I'm facing a quite tricky quorum/partitioning issue in a stretched Proxmox cluster across 3 datacenters, and I’d really appreciate some insights from people with experience in similar setups.

Cluster topology​

  • 7-node Proxmox cluster
  • DC1: 3 nodes
  • DC2: 3 nodes
  • DC3: 1 node (used as tie-breaker / quorum site)
  • Corosync configured across all sites
  • Ceph properly configured in stretch mode with quorum monitors distributed correctly

Observed behavior​

Most failure scenarios are handled correctly:

  • Full DC failure (DC1 or DC2) → ✅ cluster behaves as expected
  • Loss of connectivity between DC1 ↔ DC3 → ✅ handled correctly
  • Loss of connectivity between DC2 ↔ DC3 → ✅ handled correctly
However, I consistently hit problems in this specific scenario:

❌ Failure scenario: DC1 ↔ DC2 link down​

  • DC1 and DC2 lose communication with each other
  • Both DC1 and DC2 still have connectivity to DC3
In this situation, the cluster becomes highly inconsistent:

  • Nodes form unexpected / almost random partitions
  • Quorum decisions are not deterministic
  • Cluster behavior is unstable and hard to predict
This is the only scenario where the system behaves incorrectly.

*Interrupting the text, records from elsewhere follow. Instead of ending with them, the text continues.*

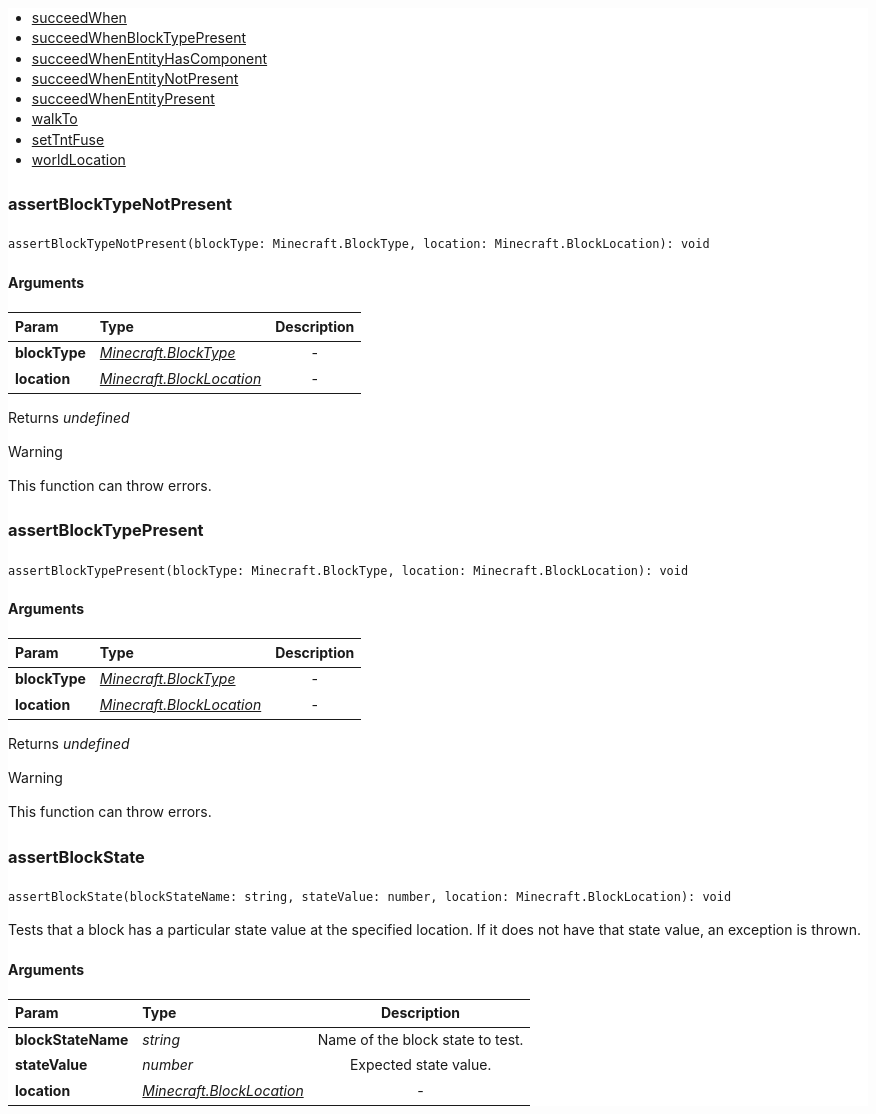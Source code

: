 - [succeedWhen](#succeedwhen)
- [succeedWhenBlockTypePresent](#succeedwhenblocktypepresent)
- [succeedWhenEntityHasComponent](#succeedwhenentityhascomponent)
- [succeedWhenEntityNotPresent](#succeedwhenentitynotpresent)
- [succeedWhenEntityPresent](#succeedwhenentitypresent)
- [walkTo](#walkto)
- [setTntFuse](#settntfuse)
- [worldLocation](#worldlocation)
  
### **assertBlockTypeNotPresent**
`
assertBlockTypeNotPresent(blockType: Minecraft.BlockType, location: Minecraft.BlockLocation): void
`

#### Arguments
| Param | Type | Description |
| :--- | :--- | :---: |
| **blockType** | [*Minecraft.BlockType*](../Minecraft/BlockType.md) | - |
| **location** | [*Minecraft.BlockLocation*](../Minecraft/BlockLocation.md) | - |

Returns *undefined*

> [!WARNING]
> This function can throw errors.

### **assertBlockTypePresent**
`
assertBlockTypePresent(blockType: Minecraft.BlockType, location: Minecraft.BlockLocation): void
`

#### Arguments
| Param | Type | Description |
| :--- | :--- | :---: |
| **blockType** | [*Minecraft.BlockType*](../Minecraft/BlockType.md) | - |
| **location** | [*Minecraft.BlockLocation*](../Minecraft/BlockLocation.md) | - |

Returns *undefined*

> [!WARNING]
> This function can throw errors.

### **assertBlockState**
`
assertBlockState(blockStateName: string, stateValue: number, location: Minecraft.BlockLocation): void
`

Tests that a block has a particular state value at the specified location. If it does not have that state value, an exception is thrown.
#### Arguments
| Param | Type | Description |
| :--- | :--- | :---: |
| **blockStateName** | *string* | Name of the block state to test. |
| **stateValue** | *number* | Expected state value. |
| **location** | [*Minecraft.BlockLocation*](../Minecraft/BlockLocation.md) | - |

Expected behavior (my understanding)​

In this topology:

  • DC1 partition = 3 nodes + DC3 (1) → 4 votes
  • DC2 partition = 3 nodes + DC3 (1) → 4 votes
So both partitions would theoretically have equal quorum weight.

My expectation is that:

  • Corosync / votequorum should deterministically choose one partition
  • Or enforce a consistent tie-break mechanism via DC3
But instead, I observe split and inconsistent cluster states, rather than a clean decision.

Questions​

  1. Is this behavior expected when two partitions have equal vote weight (4 vs 4)?
  2. How does Corosync/votequorum handle this kind of “dual-majority via shared tie-breaker” scenario?
  3. Is it correct to assume that this topology is inherently ambiguous without additional constraints?
  4. Should DC3 be configured differently (e.g. qdevice/qnetd instead of a full node)?
  5. Are there recommended best practices for this kind of 3-site stretched cluster to avoid this ambiguity?
  6. Could this be related to timing/race conditions in membership formation?

Additional notes​

  • Ceph stretch mode behaves correctly in all scenarios
  • The issue seems isolated to Corosync quorum / cluster membership
  • No fencing/STONITH currently configured (not sure if relevant in this case)

Any guidance, design recommendations, or similar experiences would be very helpful.

Thanks!